* WORK ORDER: Every record below should be repeated exactly. Omit the pictures.

──────── THE DATA ────────

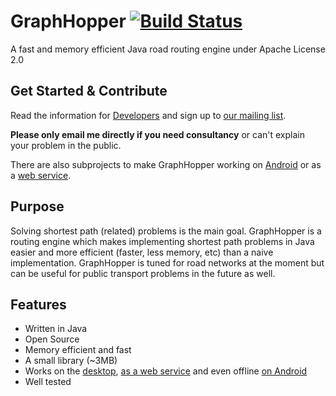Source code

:# GraphHopper [![Build Status](https://secure.travis-ci.org/initdch/graphhopper.png?branch=master)](http://travis-ci.org/initdch/graphhopper)

A fast and memory efficient Java road routing engine under Apache License 2.0

Get Started & Contribute
---------------

Read the information for [Developers](https://github.com/graphhopper/graphhopper/wiki/Developers) and sign up to [our mailing list](http://lists.openstreetmap.org/listinfo/graphhopper).

**Please only email me directly if you need consultancy** or can't explain your problem in the public.

There are also subprojects to make GraphHopper working on [Android](https://github.com/graphhopper/graphhopper/wiki/Android) or as a [web service](https://github.com/graphhopper/graphhopper/tree/master/web).


Purpose
---------------

Solving shortest path (related) problems is the main goal. GraphHopper is a routing engine which
makes implementing shortest path problems in Java easier and more efficient (faster, less memory, etc) than
a naive implementation.
GraphHopper is tuned for road networks at the moment but can be useful for public transport problems in
the future as well.

Features
---------------

 * Written in Java
 * Open Source
 * Memory efficient and fast
 * A small library (~3MB)
 * Works on the [desktop](http://karussell.files.wordpress.com/2012/06/graphhopper.png), 
   [as a web service](https://github.com/graphhopper/graphhopper/tree/master/web) 
   and even offline [on Android](https://github.com/graphhopper/graphhopper/wiki/Android)
 * Well tested
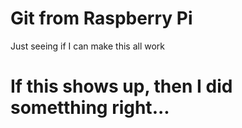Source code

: # Git from Raspberry Pi
Just seeing if I can make this all work

# If this shows up, then I did sometthing right...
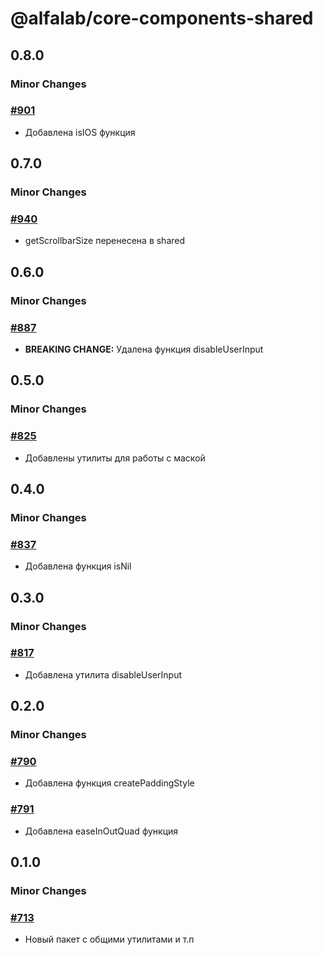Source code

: # @alfalab/core-components-shared

## 0.8.0

### Minor Changes

### [#901](https://github.com/core-ds/core-components/pull/901)

-   Добавлена isIOS функция

## 0.7.0

### Minor Changes

### [#940](https://github.com/core-ds/core-components/pull/940)

-   getScrollbarSize перенесена в shared

## 0.6.0

### Minor Changes

### [#887](https://github.com/core-ds/core-components/pull/887)

-   **BREAKING CHANGE:** Удалена функция disableUserInput

## 0.5.0

### Minor Changes

### [#825](https://github.com/core-ds/core-components/pull/825)

-   Добавлены утилиты для работы с маской

## 0.4.0

### Minor Changes

### [#837](https://github.com/core-ds/core-components/pull/837)

-   Добавлена функция isNil

## 0.3.0

### Minor Changes

### [#817](https://github.com/core-ds/core-components/pull/817)

-   Добавлена утилита disableUserInput

## 0.2.0

### Minor Changes

### [#790](https://github.com/core-ds/core-components/pull/790)

-   Добавлена функция createPaddingStyle

### [#791](https://github.com/core-ds/core-components/pull/791)

-   Добавлена easeInOutQuad функция

## 0.1.0

### Minor Changes

### [#713](https://github.com/core-ds/core-components/pull/713)

-   Новый пакет с общими утилитами и т.п
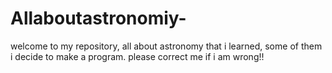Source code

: # Allaboutastronomiy-
welcome to my repository, all about astronomy that i learned, some of them i decide to make a program. please correct me if i am wrong!! 
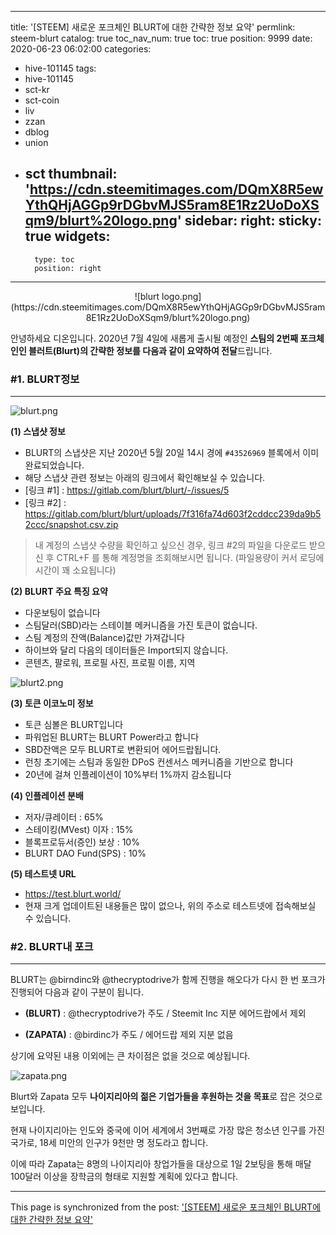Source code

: 
---
title: '[STEEM] 새로운 포크체인 BLURT에 대한 간략한 정보 요약'
permlink: steem-blurt
catalog: true
toc_nav_num: true
toc: true
position: 9999
date: 2020-06-23 06:02:00
categories:
- hive-101145
tags:
- hive-101145
- sct-kr
- sct-coin
- liv
- zzan
- dblog
- union
- sct
thumbnail: 'https://cdn.steemitimages.com/DQmX8R5ewYthQHjAGGp9rDGbvMJS5ram8E1Rz2UoDoXSqm9/blurt%20logo.png'
sidebar:
    right:
        sticky: true
widgets:
    -
        type: toc
        position: right
---


<center>![blurt logo.png](https://cdn.steemitimages.com/DQmX8R5ewYthQHjAGGp9rDGbvMJS5ram8E1Rz2UoDoXSqm9/blurt%20logo.png)</center>

안녕하세요 디온입니다. 2020년 7월 4일에 새롭게 출시될 예정인 **스팀의 2번째 포크체인인 블러트(Blurt)의 간략한 정보를 다음과 같이 요약하여 전달**드립니다. 

### #1. BLURT정보
---
![blurt.png](https://cdn.steemitimages.com/DQmPro6gTRQrVDVnvCGFYPAeHxQDKr1pjVAJpZky3gfJMBh/blurt.png)

**(1) 스냅샷 정보**

- BLURT의 스냅샷은 지난 2020년 5월 20일 14시 경에 `#43526969` 블록에서 이미 완료되었습니다.
- 해당 스냅샷 관련 정보는 아래의 링크에서 확인해보실 수 있습니다.
- [링크 #1] : https://gitlab.com/blurt/blurt/-/issues/5
- [링크 #2] : https://gitlab.com/blurt/blurt/uploads/7f316fa74d603f2cddcc239da9b52ccc/snapshot.csv.zip

> 내 계정의 스냅샷 수량을 확인하고 싶으신 경우, 링크 #2의 파일을 다운로드 받으신 후 CTRL+F 를 통해 계정명을 조회해보시면 됩니다. (파일용량이 커서 로딩에 시간이 꽤 소요됩니다)

**(2) BLURT 주요 특징 요약**

- 다운보팅이 없습니다
- 스팀달러(SBD)라는 스테이블 메커니즘을 가진 토큰이 없습니다.
- 스팀 계정의 잔액(Balance)값만 가져갑니다
- 하이브와 달리 다음의 데이터들은 Import되지 않습니다.
- 콘텐츠, 팔로워, 프로필 사진, 프로필 이름, 지역


![blurt2.png](https://cdn.steemitimages.com/DQmXohiREnyvgFuh42a2NxW4xUnM2bR2xRPE2p976owozdg/blurt2.png)

**(3) 토큰 이코노미 정보**
- 토큰 심볼은 BLURT입니다
- 파워업된 BLURT는 BLURT Power라고 합니다
- SBD잔액은 모두 BLURT로 변환되어 에어드랍됩니다.
- 런칭 초기에는 스팀과 동일한 DPoS 컨센서스 메커니즘을 기반으로 합니다
- 20년에 걸쳐 인플레이션이 10%부터 1%까지 감소됩니다

**(4) 인플레이션 분배**

- 저자/큐레이터 : 65%
- 스테이킹(MVest) 이자 : 15%
- 블록프로듀서(증인) 보상 : 10%
- BLURT DAO Fund(SPS) : 10%

**(5) 테스트넷 URL**

- https://test.blurt.world/
- 현재 크게 업데이트된 내용들은 많이 없으나, 위의 주소로 테스트넷에 접속해보실 수 있습니다. 


### #2. BLURT내 포크
---

BLURT는 @birndinc와 @thecryptodrive가 함께 진행을 해오다가 다시 한 번 포크가 진행되어 다음과 같이 구분이 됩니다.

- **(BLURT)** : @thecryptodrive가 주도 / Steemit Inc 지분 에어드랍에서 제외

- **(ZAPATA)** : @birdinc가 주도 / 에어드랍 제외 지분 없음

상기에 요약된 내용 이외에는 큰 차이점은 없을 것으로 예상됩니다.

![zapata.png](https://cdn.steemitimages.com/DQmSsiRQaC9dBs4cQjFprfR7XtmSqCTE1jswjRPfVZmPdMv/zapata.png)

Blurt와 Zapata 모두 **나이지리아의 젊은 기업가들을 후원하는 것을 목표**로 잡은 것으로 보입니다. 

현재 나이지리아는 인도와 중국에 이어 세계에서 3번째로 가장 많은 청소년 인구를 가진 국가로, 18세 미안의 인구가 9천만 명 정도라고 합니다. 

이에 따라 Zapata는 8명의 나이지리아 창업가들을 대상으로 1일 2보팅을 통해 매달 100달러 이상을 장학금의 형태로 지원할 계획에 있다고 합니다.

- - -

This page is synchronized from the post: ['[STEEM] 새로운 포크체인 BLURT에 대한 간략한 정보 요약'](https://steemit.com/@donekim/steem-blurt)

────────

* RESPONSE AREA:
Source code

:# GraphHopper [![Build Status](https://secure.travis-ci.org/initdch/graphhopper.png?branch=master)](http://travis-ci.org/initdch/graphhopper)

A fast and memory efficient Java road routing engine under Apache License 2.0

Get Started & Contribute
---------------

Read the information for [Developers](https://github.com/graphhopper/graphhopper/wiki/Developers) and sign up to [our mailing list](http://lists.openstreetmap.org/listinfo/graphhopper).

**Please only email me directly if you need consultancy** or can't explain your problem in the public.

There are also subprojects to make GraphHopper working on [Android](https://github.com/graphhopper/graphhopper/wiki/Android) or as a [web service](https://github.com/graphhopper/graphhopper/tree/master/web).


Purpose
---------------

Solving shortest path (related) problems is the main goal. GraphHopper is a routing engine which
makes implementing shortest path problems in Java easier and more efficient (faster, less memory, etc) than
a naive implementation.
GraphHopper is tuned for road networks at the moment but can be useful for public transport problems in
the future as well.

Features
---------------

 * Written in Java
 * Open Source
 * Memory efficient and fast
 * A small library (~3MB)
 * Works on the [desktop](http://karussell.files.wordpress.com/2012/06/graphhopper.png), 
   [as a web service](https://github.com/graphhopper/graphhopper/tree/master/web) 
   and even offline [on Android](https://github.com/graphhopper/graphhopper/wiki/Android)
 * Well tested
Source code

: # Git from Raspberry Pi
Just seeing if I can make this all work

# If this shows up, then I did sometthing right...
Source code

: # @alfalab/core-components-shared

## 0.8.0

### Minor Changes

### [#901](https://github.com/core-ds/core-components/pull/901)

-   Добавлена isIOS функция

## 0.7.0

### Minor Changes

### [#940](https://github.com/core-ds/core-components/pull/940)

-   getScrollbarSize перенесена в shared

## 0.6.0

### Minor Changes

### [#887](https://github.com/core-ds/core-components/pull/887)

-   **BREAKING CHANGE:** Удалена функция disableUserInput

## 0.5.0

### Minor Changes

### [#825](https://github.com/core-ds/core-components/pull/825)

-   Добавлены утилиты для работы с маской

## 0.4.0

### Minor Changes

### [#837](https://github.com/core-ds/core-components/pull/837)

-   Добавлена функция isNil

## 0.3.0

### Minor Changes

### [#817](https://github.com/core-ds/core-components/pull/817)

-   Добавлена утилита disableUserInput

## 0.2.0

### Minor Changes

### [#790](https://github.com/core-ds/core-components/pull/790)

-   Добавлена функция createPaddingStyle

### [#791](https://github.com/core-ds/core-components/pull/791)

-   Добавлена easeInOutQuad функция

## 0.1.0

### Minor Changes

### [#713](https://github.com/core-ds/core-components/pull/713)

-   Новый пакет с общими утилитами и т.п
Source code

: # Allaboutastronomiy-
welcome to my repository, all about astronomy that i learned, some of them i decide to make a program. please correct me if i am wrong!! 
Source code

: 
---
title: '[STEEM] 새로운 포크체인 BLURT에 대한 간략한 정보 요약'
permlink: steem-blurt
catalog: true
toc_nav_num: true
toc: true
position: 9999
date: 2020-06-23 06:02:00
categories:
- hive-101145
tags:
- hive-101145
- sct-kr
- sct-coin
- liv
- zzan
- dblog
- union
- sct
thumbnail: 'https://cdn.steemitimages.com/DQmX8R5ewYthQHjAGGp9rDGbvMJS5ram8E1Rz2UoDoXSqm9/blurt%20logo.png'
sidebar:
    right:
        sticky: true
widgets:
    -
        type: toc
        position: right
---


<center>![blurt logo.png](https://cdn.steemitimages.com/DQmX8R5ewYthQHjAGGp9rDGbvMJS5ram8E1Rz2UoDoXSqm9/blurt%20logo.png)</center>

안녕하세요 디온입니다. 2020년 7월 4일에 새롭게 출시될 예정인 **스팀의 2번째 포크체인인 블러트(Blurt)의 간략한 정보를 다음과 같이 요약하여 전달**드립니다. 

### #1. BLURT정보
---
![blurt.png](https://cdn.steemitimages.com/DQmPro6gTRQrVDVnvCGFYPAeHxQDKr1pjVAJpZky3gfJMBh/blurt.png)

**(1) 스냅샷 정보**

- BLURT의 스냅샷은 지난 2020년 5월 20일 14시 경에 `#43526969` 블록에서 이미 완료되었습니다.
- 해당 스냅샷 관련 정보는 아래의 링크에서 확인해보실 수 있습니다.
- [링크 #1] : https://gitlab.com/blurt/blurt/-/issues/5
- [링크 #2] : https://gitlab.com/blurt/blurt/uploads/7f316fa74d603f2cddcc239da9b52ccc/snapshot.csv.zip

> 내 계정의 스냅샷 수량을 확인하고 싶으신 경우, 링크 #2의 파일을 다운로드 받으신 후 CTRL+F 를 통해 계정명을 조회해보시면 됩니다. (파일용량이 커서 로딩에 시간이 꽤 소요됩니다)

**(2) BLURT 주요 특징 요약**

- 다운보팅이 없습니다
- 스팀달러(SBD)라는 스테이블 메커니즘을 가진 토큰이 없습니다.
- 스팀 계정의 잔액(Balance)값만 가져갑니다
- 하이브와 달리 다음의 데이터들은 Import되지 않습니다.
- 콘텐츠, 팔로워, 프로필 사진, 프로필 이름, 지역


![blurt2.png](https://cdn.steemitimages.com/DQmXohiREnyvgFuh42a2NxW4xUnM2bR2xRPE2p976owozdg/blurt2.png)

**(3) 토큰 이코노미 정보**
- 토큰 심볼은 BLURT입니다
- 파워업된 BLURT는 BLURT Power라고 합니다
- SBD잔액은 모두 BLURT로 변환되어 에어드랍됩니다.
- 런칭 초기에는 스팀과 동일한 DPoS 컨센서스 메커니즘을 기반으로 합니다
- 20년에 걸쳐 인플레이션이 10%부터 1%까지 감소됩니다

**(4) 인플레이션 분배**

- 저자/큐레이터 : 65%
- 스테이킹(MVest) 이자 : 15%
- 블록프로듀서(증인) 보상 : 10%
- BLURT DAO Fund(SPS) : 10%

**(5) 테스트넷 URL**

- https://test.blurt.world/
- 현재 크게 업데이트된 내용들은 많이 없으나, 위의 주소로 테스트넷에 접속해보실 수 있습니다. 


### #2. BLURT내 포크
---

BLURT는 @birndinc와 @thecryptodrive가 함께 진행을 해오다가 다시 한 번 포크가 진행되어 다음과 같이 구분이 됩니다.

- **(BLURT)** : @thecryptodrive가 주도 / Steemit Inc 지분 에어드랍에서 제외

- **(ZAPATA)** : @birdinc가 주도 / 에어드랍 제외 지분 없음

상기에 요약된 내용 이외에는 큰 차이점은 없을 것으로 예상됩니다.

![zapata.png](https://cdn.steemitimages.com/DQmSsiRQaC9dBs4cQjFprfR7XtmSqCTE1jswjRPfVZmPdMv/zapata.png)

Blurt와 Zapata 모두 **나이지리아의 젊은 기업가들을 후원하는 것을 목표**로 잡은 것으로 보입니다. 

현재 나이지리아는 인도와 중국에 이어 세계에서 3번째로 가장 많은 청소년 인구를 가진 국가로, 18세 미안의 인구가 9천만 명 정도라고 합니다. 

이에 따라 Zapata는 8명의 나이지리아 창업가들을 대상으로 1일 2보팅을 통해 매달 100달러 이상을 장학금의 형태로 지원할 계획에 있다고 합니다.

- - -

This page is synchronized from the post: ['[STEEM] 새로운 포크체인 BLURT에 대한 간략한 정보 요약'](https://steemit.com/@donekim/steem-blurt)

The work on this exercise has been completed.